Kryzys? Zdecydowanie za słabo. Katastrofa? Nadal zbyt mało dosadnie? Kataklizm? Trzęsienie ziemi połączone z wybuchem wszystkich czynnych wulkanów jednocześnie? Już prędzej. Trudno było pojąć, co dwa lata temu działo się z Borussią Dortmund Juergena Kloppa, która ugrzęzła na dnie tabeli Bundesligi i której w oczy zaczęło zaglądać już nie widmo braku awansu do pucharów, ale nawet spadku z ligi.
***
Tak musieli się dwa lata temu tłumaczyć piłkarze BVB
***
Borussia przegrywa jedenasty mecz w lidze, już czwarty przed własną publicznością – od Bayeru przez HSV i Hannover po Augsburg, pierwszą w starciach z nim porażkę. To nie koniec historii, bo BVB notuje drugi najgorszy start. Klopp: – Reakcja kibiców to w tej chwili nasz najmniejszy problem. Wciąż jestem przekonany, że się utrzymamy i wiem, że to nie przyjdzie łatwo. Rezygnacja? To mogę wykluczyć.
Tak pisaliśmy o tym, co działo się w Dortmundzie 24 miesiące temu. Naprawdę trudno było uwierzyć w to, co tydzień po tygodniu staje się udziałem Borussii. Borussii nie dysponującej wtedy przecież dramatycznie słabym składem, jeżeli powiemy, że jednym z trzech najmocniejszych w lidze, pewnie nikt z was nie będzie z tego powodu rozdzierał koszuli i wychodził protestować na ulice.
Apogeum tej całej katastrofy był mecz z Augsburgiem, rozgrywany po tym, jak już po raz drugi BVB znalazło się na ostatnim miejscu w lidze. Gdy wszystkim wydawało się, że odbicie nastąpi natychmiastowo, bo Borussii zwyczajnie ta pozycja nie przystoi, ta zebrała u siebie w zęby od ekipy z Bawarii.

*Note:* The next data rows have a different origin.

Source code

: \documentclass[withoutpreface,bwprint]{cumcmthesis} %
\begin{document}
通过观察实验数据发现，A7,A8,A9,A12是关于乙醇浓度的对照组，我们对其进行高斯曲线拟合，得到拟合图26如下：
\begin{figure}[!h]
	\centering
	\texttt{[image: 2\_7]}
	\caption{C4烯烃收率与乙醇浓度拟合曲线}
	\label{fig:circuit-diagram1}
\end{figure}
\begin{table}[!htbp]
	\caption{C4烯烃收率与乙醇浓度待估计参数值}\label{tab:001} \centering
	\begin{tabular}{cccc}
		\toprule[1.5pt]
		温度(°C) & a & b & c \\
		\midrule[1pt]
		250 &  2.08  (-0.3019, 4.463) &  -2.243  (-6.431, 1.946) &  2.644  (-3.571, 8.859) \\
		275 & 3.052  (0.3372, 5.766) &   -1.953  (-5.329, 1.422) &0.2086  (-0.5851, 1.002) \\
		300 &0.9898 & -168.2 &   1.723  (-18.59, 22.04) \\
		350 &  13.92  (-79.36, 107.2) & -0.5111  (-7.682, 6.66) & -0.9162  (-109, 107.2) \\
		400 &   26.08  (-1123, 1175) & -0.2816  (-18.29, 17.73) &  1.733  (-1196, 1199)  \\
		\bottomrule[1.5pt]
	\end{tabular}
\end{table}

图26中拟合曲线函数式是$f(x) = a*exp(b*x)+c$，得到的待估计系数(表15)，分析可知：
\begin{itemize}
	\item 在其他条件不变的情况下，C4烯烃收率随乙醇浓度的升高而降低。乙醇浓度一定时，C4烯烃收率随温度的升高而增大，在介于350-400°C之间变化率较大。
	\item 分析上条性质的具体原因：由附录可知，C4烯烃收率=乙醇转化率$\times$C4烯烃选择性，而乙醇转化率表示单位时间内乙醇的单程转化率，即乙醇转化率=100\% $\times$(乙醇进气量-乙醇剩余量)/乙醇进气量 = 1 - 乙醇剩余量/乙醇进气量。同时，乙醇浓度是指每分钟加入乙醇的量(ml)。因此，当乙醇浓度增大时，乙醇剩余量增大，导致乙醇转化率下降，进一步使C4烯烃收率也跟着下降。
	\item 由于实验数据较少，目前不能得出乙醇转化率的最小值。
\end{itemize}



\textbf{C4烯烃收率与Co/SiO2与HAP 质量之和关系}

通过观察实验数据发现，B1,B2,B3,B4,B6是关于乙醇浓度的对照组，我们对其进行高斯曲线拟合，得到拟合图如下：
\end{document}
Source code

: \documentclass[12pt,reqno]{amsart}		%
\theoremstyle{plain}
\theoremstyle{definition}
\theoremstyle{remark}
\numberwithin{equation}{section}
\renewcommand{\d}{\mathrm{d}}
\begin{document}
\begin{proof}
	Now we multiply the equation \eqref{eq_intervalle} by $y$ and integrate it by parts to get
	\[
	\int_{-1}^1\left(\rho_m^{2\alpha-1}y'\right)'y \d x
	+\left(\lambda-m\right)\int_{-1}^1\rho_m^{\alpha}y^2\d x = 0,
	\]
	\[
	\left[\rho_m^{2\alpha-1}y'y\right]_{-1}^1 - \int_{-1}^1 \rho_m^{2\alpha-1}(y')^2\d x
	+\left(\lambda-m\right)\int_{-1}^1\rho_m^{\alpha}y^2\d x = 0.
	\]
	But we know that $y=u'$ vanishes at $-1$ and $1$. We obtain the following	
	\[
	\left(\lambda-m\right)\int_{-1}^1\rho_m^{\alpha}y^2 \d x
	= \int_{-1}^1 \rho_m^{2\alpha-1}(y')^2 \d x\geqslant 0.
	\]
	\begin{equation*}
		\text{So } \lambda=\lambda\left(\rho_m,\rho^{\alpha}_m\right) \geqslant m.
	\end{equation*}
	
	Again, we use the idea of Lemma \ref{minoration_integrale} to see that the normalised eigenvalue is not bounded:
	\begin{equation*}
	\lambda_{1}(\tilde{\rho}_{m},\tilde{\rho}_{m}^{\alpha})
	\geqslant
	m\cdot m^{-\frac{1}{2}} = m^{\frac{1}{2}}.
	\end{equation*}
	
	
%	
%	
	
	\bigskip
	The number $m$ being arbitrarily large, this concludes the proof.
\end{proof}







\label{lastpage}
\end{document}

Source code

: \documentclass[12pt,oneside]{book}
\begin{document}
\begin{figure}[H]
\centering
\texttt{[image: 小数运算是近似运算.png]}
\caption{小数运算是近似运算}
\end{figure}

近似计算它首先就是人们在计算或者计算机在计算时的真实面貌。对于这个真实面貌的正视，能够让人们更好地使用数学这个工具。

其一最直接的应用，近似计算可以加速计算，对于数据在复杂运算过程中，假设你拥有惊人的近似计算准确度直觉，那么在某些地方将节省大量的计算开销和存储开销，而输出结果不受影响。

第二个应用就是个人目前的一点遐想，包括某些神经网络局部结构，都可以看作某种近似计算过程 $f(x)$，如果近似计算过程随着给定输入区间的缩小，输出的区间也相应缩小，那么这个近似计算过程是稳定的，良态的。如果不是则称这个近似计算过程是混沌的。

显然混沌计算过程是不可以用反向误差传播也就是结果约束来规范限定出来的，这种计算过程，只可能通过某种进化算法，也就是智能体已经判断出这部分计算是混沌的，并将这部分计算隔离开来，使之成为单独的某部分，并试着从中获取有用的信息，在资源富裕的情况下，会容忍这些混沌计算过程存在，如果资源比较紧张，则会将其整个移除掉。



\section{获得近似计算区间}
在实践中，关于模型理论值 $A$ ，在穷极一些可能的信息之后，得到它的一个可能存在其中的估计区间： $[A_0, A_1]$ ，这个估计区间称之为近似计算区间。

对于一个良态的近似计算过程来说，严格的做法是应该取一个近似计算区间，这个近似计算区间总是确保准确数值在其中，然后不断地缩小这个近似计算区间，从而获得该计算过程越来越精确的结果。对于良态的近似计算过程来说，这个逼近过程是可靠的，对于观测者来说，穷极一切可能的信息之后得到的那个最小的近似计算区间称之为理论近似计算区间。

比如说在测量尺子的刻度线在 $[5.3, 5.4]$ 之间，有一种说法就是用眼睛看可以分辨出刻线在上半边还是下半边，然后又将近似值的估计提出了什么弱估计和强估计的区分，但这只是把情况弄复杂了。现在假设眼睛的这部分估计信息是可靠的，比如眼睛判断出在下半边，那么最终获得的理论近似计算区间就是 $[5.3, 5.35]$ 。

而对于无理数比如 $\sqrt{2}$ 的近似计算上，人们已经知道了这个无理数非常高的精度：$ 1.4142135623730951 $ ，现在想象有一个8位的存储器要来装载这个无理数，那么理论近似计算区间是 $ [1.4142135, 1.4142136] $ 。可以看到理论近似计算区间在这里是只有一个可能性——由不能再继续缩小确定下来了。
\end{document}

Wtedy też Bild przeprowadził ankietę, której wynik pokazał, jak bardzo osłabła niezachwiana aż do tamtych rozgrywek pozycja Juergena Kloppa. 50% osób, które zagłosowały, opowiedziało się za zwolnieniem „Kloppo”. Który niedługo później, w kwietniu, gdy Borussia zajmowała już bezpieczne miejsce w środku tabeli, sam miał poprosić o zwolnienie z obowiązków.